**Supplied entries:**
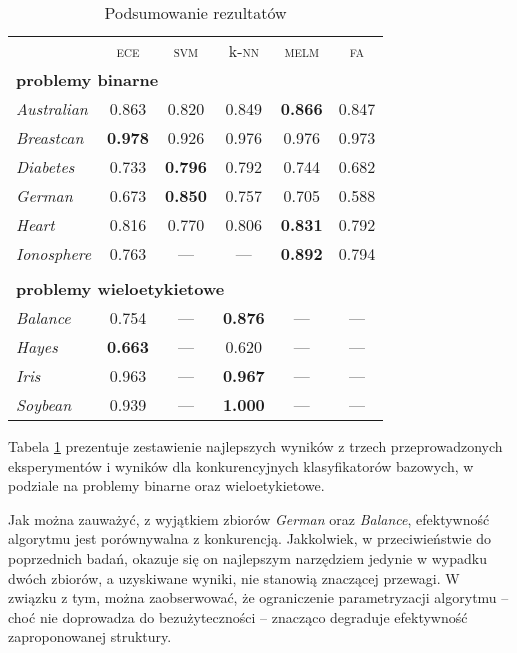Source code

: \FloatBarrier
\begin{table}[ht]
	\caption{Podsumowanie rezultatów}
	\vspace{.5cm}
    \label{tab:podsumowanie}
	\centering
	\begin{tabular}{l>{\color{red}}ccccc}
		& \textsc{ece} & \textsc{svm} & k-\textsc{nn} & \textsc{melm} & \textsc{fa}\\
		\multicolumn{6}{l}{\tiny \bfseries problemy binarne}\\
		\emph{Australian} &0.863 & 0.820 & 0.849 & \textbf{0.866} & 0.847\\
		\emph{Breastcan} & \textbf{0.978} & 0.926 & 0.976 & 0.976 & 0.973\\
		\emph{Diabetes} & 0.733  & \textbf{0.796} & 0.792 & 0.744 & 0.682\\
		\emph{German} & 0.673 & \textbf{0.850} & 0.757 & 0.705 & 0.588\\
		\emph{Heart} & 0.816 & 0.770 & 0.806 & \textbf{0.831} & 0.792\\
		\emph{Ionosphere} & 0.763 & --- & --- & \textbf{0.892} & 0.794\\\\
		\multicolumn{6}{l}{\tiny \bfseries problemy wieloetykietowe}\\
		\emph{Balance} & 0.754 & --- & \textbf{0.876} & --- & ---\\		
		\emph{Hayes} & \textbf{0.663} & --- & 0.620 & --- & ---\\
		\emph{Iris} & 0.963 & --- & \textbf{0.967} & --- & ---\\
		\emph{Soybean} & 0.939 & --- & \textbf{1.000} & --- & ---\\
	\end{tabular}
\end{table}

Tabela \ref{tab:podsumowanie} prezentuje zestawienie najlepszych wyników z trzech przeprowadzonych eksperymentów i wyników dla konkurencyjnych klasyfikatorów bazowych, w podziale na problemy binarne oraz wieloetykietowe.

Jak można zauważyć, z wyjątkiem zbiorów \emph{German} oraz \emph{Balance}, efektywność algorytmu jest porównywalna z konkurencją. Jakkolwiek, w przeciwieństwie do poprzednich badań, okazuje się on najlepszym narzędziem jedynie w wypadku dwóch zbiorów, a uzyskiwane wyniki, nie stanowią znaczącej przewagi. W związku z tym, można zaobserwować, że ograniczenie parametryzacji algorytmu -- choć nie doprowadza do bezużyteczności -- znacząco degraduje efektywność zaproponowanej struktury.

**To do:** For each line in the records that contains the word "begin", make a copy.

**Result of the exercise:**
\begin{table}[ht]
	\begin{tabular}{l>{\color{red}}ccccc}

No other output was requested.